THE PROBLEM » Only one stretch of the data is wanted: the line containing "If $$X$$ is", the line containing "inequality (Exercise C.3-6)**", and every line between them, copied exactly.

══ DATASET ══

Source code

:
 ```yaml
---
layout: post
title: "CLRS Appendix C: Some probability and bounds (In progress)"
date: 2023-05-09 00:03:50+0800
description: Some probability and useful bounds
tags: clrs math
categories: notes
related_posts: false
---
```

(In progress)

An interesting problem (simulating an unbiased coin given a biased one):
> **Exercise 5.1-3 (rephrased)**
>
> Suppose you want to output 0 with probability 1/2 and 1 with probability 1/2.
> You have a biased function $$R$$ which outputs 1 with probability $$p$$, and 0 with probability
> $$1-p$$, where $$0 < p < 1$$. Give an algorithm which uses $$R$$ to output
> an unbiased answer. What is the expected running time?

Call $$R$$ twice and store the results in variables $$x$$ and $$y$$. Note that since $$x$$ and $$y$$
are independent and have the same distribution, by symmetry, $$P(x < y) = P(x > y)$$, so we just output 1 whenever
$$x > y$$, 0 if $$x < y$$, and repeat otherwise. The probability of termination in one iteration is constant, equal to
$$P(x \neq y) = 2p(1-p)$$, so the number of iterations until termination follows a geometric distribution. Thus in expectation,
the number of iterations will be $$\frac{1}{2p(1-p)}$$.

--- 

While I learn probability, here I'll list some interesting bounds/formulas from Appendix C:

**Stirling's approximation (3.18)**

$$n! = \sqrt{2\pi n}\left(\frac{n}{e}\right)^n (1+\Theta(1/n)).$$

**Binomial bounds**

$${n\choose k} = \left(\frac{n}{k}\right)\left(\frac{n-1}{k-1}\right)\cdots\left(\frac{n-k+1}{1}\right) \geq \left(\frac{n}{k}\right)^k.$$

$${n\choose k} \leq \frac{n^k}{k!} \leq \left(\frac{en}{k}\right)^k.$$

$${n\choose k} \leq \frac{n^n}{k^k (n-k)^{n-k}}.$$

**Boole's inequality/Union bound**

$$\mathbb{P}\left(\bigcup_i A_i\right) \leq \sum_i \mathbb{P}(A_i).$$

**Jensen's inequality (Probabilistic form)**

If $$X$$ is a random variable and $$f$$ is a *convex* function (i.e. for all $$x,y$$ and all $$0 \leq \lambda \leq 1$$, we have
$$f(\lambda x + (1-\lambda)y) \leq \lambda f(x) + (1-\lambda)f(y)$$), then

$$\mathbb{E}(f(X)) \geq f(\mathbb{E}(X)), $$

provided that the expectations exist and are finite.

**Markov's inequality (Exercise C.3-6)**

═══
══ DATASET ══

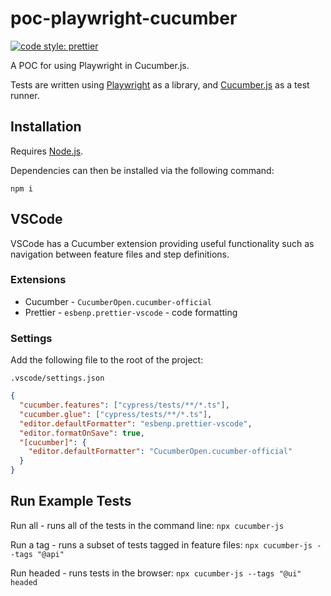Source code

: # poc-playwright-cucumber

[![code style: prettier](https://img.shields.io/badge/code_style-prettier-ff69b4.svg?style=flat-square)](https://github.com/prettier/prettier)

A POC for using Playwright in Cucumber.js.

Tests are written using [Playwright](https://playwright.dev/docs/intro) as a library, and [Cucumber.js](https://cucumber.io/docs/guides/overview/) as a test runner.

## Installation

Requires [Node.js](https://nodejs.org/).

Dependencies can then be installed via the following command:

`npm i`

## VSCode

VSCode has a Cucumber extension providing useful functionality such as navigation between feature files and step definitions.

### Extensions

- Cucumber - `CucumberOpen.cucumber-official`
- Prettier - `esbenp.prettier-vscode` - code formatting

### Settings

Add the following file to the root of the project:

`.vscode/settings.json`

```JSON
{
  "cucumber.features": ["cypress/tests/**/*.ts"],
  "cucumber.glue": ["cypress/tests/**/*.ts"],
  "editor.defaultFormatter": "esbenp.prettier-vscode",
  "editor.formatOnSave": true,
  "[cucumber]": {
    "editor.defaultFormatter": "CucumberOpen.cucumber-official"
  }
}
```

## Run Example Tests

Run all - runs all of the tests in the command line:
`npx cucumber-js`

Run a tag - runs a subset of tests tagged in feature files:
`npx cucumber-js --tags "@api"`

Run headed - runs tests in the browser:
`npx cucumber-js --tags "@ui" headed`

═══

ANSWER SECTION »
If $$X$$ is a random variable and $$f$$ is a *convex* function (i.e. for all $$x,y$$ and all $$0 \leq \lambda \leq 1$$, we have
$$f(\lambda x + (1-\lambda)y) \leq \lambda f(x) + (1-\lambda)f(y)$$), then

$$\mathbb{E}(f(X)) \geq f(\mathbb{E}(X)), $$

provided that the expectations exist and are finite.

**Markov's inequality (Exercise C.3-6)**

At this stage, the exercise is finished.